A group of prestigious economists — including five Nobel laureates — gathered and examined this research. They took the long menu of investments and turned it into a prioritized list of opportunities. At the bottom — the least cost-effective investment the world could make to respond to any of these problems — was dealing with climate change through immediate CO2 cuts, as the Kyoto Protocol attempts.

At the top was the provision of micronutrients — particularly vitamin A and zinc — to undernourished children in South Asia and Sub-Saharan Africa.

For just $60 million annually, we could reach 80 percent of the world’s 140 million or so undernourished children. The economic gains from improving their lives would eventually clear $1 billion a year.

For another $286 million, we could iodize salt and fortify basic food with iron for 80 percent of the children who are at risk of stunting and poor development because they’re going without.

Interestingly — and perhaps predictably — many of the economists’ top-ranked solutions were to problems that don’t attract many headlines or much celebrity attention. The simple act of deworming children in developing countries, for example, would improve nourishment and allow some of the world’s most disadvantaged kids to learn more and get better jobs later.

Copenhagen Consensus 2008 showed that we know how to stop people from dying from malnutrition, pollution, HIV/AIDS and malaria. Solving these problems would open a world of opportunities, including allowing a disadvantaged community to grow, develop and care about longer-term issues like global warming.

What we need to do now is cheap and simple. It’s mostly a question of getting what’s needed (micronutrients, cleaner forms of fuel, free condoms and mosquito nets) to those in need. Death tolls remain high because we have limited resources, and these problems are not considered our biggest concerns.

Economic tools such as cost-benefit analysis and prioritization will never offer the last word in public policy debate — and nor should they — but they can provide a vital input for decision-makers.

The process that worked for Copenhagen Consensus 2008 — and that encouraged philanthropic organizations to invest more in malnutrition — is also relevant for national and state governments and city administrations.

Prioritization is difficult for any politician, whether a member of the Obama team or a city administrator. The project would give a city like New York the opportunity to focus on the spending priorities that achieve the most.

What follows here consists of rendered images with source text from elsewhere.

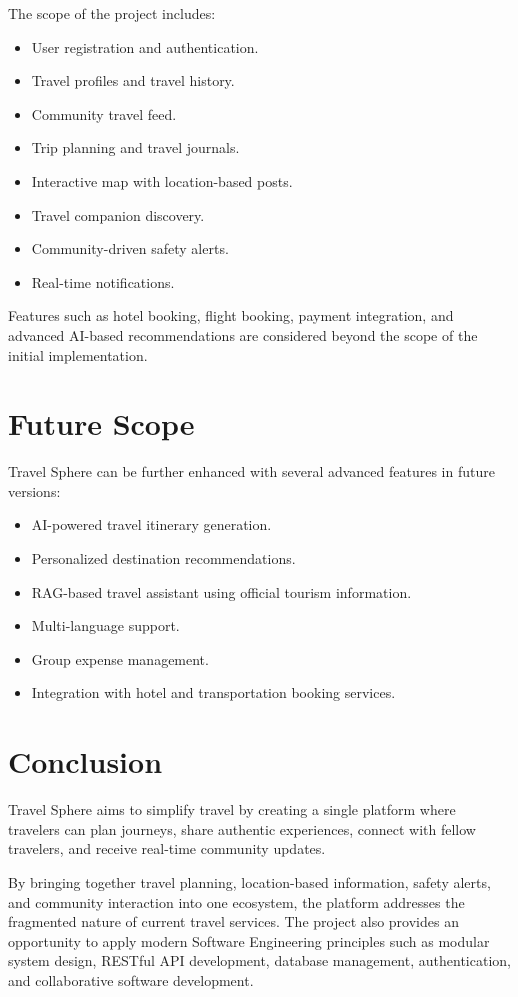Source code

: \documentclass[12pt,a4paper]{article}
\begin{document}
The scope of the project includes:
\begin{itemize}
    \item User registration and authentication.
    \item Travel profiles and travel history.
    \item Community travel feed.
    \item Trip planning and travel journals.
    \item Interactive map with location-based posts.
    \item Travel companion discovery.
    \item Community-driven safety alerts.
    \item Real-time notifications.
\end{itemize}

Features such as hotel booking, flight booking, payment integration, and advanced AI-based recommendations are considered beyond the scope of the initial implementation.

\section{Future Scope}
Travel Sphere can be further enhanced with several advanced features in future versions:
\begin{itemize}
    \item AI-powered travel itinerary generation.
    \item Personalized destination recommendations.
    \item RAG-based travel assistant using official tourism information.
    \item Multi-language support.
    \item Group expense management.
    \item Integration with hotel and transportation booking services.
\end{itemize}

\section{Conclusion}
Travel Sphere aims to simplify travel by creating a single platform where travelers can plan journeys, share authentic experiences, connect with fellow travelers, and receive real-time community updates.

By bringing together travel planning, location-based information, safety alerts, and community interaction into one ecosystem, the platform addresses the fragmented nature of current travel services. The project also provides an opportunity to apply modern Software Engineering principles such as modular system design, RESTful API development, database management, authentication, and collaborative software development.
\end{document}
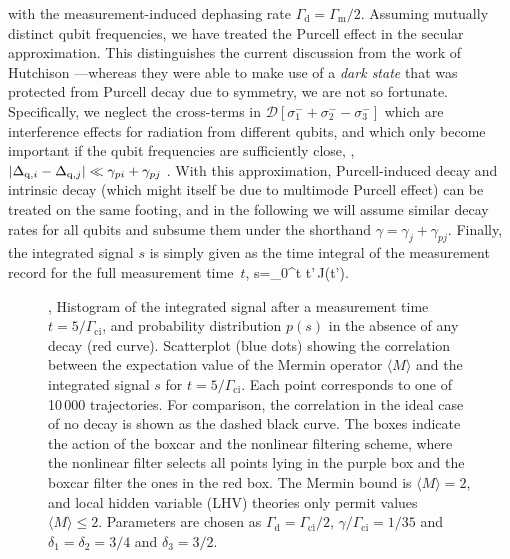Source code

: \ee
with the measurement-induced dephasing rate $\Gamma_\text{d}=\Gamma_\text{m}/2$. Assuming mutually distinct qubit frequencies, we have treated the Purcell effect in the secular approximation. This distinguishes the current discussion from the work of Hutchison \etal---whereas they were able to make use of a \emph{dark state} that was protected from Purcell decay due to symmetry, we are not so fortunate. Specifically, we neglect the cross-terms in $\mathcal{D}[\sigma^-_1+\sigma^-_2-\sigma^-_3]$ which are interference effects for radiation from different qubits, and which only become important if the qubit frequencies are sufficiently close, \ie, $\left\lvert \Delta_{\text{q},i}-\Delta_{\text{q},j}\right\rvert\ll\gamma_{pi}+\gamma_{pj}$ \cite{majer_coupling_2007, hutchison_quantum_2008}. With this approximation, Purcell-induced decay and intrinsic decay (which might itself be due to multimode Purcell effect) can be treated on the same footing, and in the following we will assume similar decay rates for all qubits and subsume them under the shorthand $\gamma=\gamma_{j}+\gamma_{pj}$. Finally, the integrated signal $s$ is simply given as the time integral of the measurement record for the full measurement time~$t$,%
\be\label{eq:sfromJ}
    s=\int_0^t \rmd t'\,J(t').
\ee

\begin{figure}[t]%
\centering
{}
    \caption[GHZ state preparation in presence of decay]
    {
        , Histogram of the integrated signal after a measurement time $t = 5/\Gamma_\text{ci}$, and probability distribution $p(s)$ in the absence of any decay (red curve).  Scatterplot (blue dots) showing the correlation between the expectation value of the Mermin operator $\langle M \rangle$ and the integrated signal $s$ for $t = 5/\Gamma_\text{ci}$. Each point corresponds to one of 10\,000 trajectories. For comparison, the correlation in the ideal case of no decay is shown as the dashed black curve. The boxes indicate the action of the boxcar and the nonlinear filtering scheme, where the nonlinear filter selects all points lying in the purple box and the boxcar filter the ones in the red box. The Mermin bound is $\langle M \rangle=2$, and local hidden variable (LHV) theories only permit values $\langle M \rangle\le2$. Parameters are chosen as $\Gamma_\text{d} = \Gamma_\text{ci}/2$, $\gamma/\Gamma_\text{ci}= 1/35$ and $\delta_1 = \delta_2 = 3/4$ and $\delta_3 = 3/2$.\label{fig:figure2}}
\end{figure}
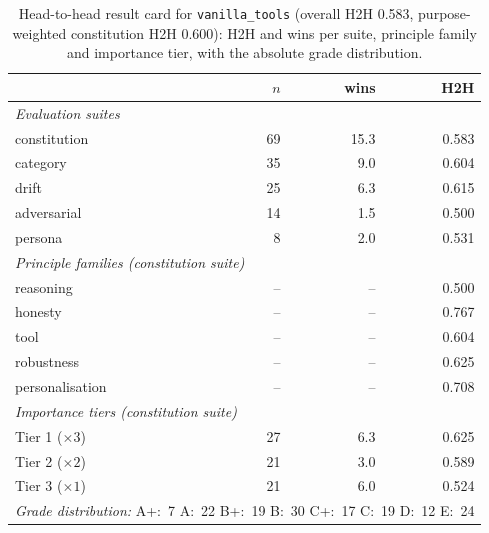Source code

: \begin{table}[t]
  \centering
  \caption{Head-to-head result card for \texttt{vanilla\_tools} (overall H2H 0.583, purpose-weighted constitution H2H 0.600): H2H and wins per suite, principle family and importance tier, with the absolute grade distribution.}
  \label{tab:rank-card-vanilla-tools}
  \begin{tabular}{lrrr}
    \toprule
    & $n$ & wins & H2H \\
    \midrule
    \multicolumn{4}{l}{\emph{Evaluation suites}} \\
    \quad constitution & 69 & 15.3 & 0.583 \\
    \quad category & 35 & 9.0 & 0.604 \\
    \quad drift & 25 & 6.3 & 0.615 \\
    \quad adversarial & 14 & 1.5 & 0.500 \\
    \quad persona & 8 & 2.0 & 0.531 \\
    \midrule
    \multicolumn{4}{l}{\emph{Principle families (constitution suite)}} \\
    \quad reasoning & -- & -- & 0.500 \\
    \quad honesty & -- & -- & 0.767 \\
    \quad tool & -- & -- & 0.604 \\
    \quad robustness & -- & -- & 0.625 \\
    \quad personalisation & -- & -- & 0.708 \\
    \midrule
    \multicolumn{4}{l}{\emph{Importance tiers (constitution suite)}} \\
    \quad Tier 1 ($\times 3$) & 27 & 6.3 & 0.625 \\
    \quad Tier 2 ($\times 2$) & 21 & 3.0 & 0.589 \\
    \quad Tier 3 ($\times 1$) & 21 & 6.0 & 0.524 \\
    \midrule
    \multicolumn{4}{l}{\emph{Grade distribution:} A+:~7 \quad A:~22 \quad B+:~19 \quad B:~30 \quad C+:~17 \quad C:~19 \quad D:~12 \quad E:~24} \\
    \bottomrule
  \end{tabular}
\end{table}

Vested interests and lobbying groups create a lot of noise. Copenhagen Consensus sets aside that noise, so that the costs and benefits of competing options can be seriously considered side-by-side.

The recession that has made life more difficult also offers an opportunity for us all to rethink our priorities — and ensure that each dollar spent achieves as much as possible.

           — Hat tip: Tuan Jim[Return to headlines]


Zenster said...

Photos That Could Cost Lives.

But what is to be accomplished by continuing to provide ammunition and provocation to the enemy?

Ermm ... an eventual defeat of a system which continues to oppress all dissemination of the "zero sum equation" that is being used to distort and warp global perception of America's relentless opposition to tyranny, theocracy and communism?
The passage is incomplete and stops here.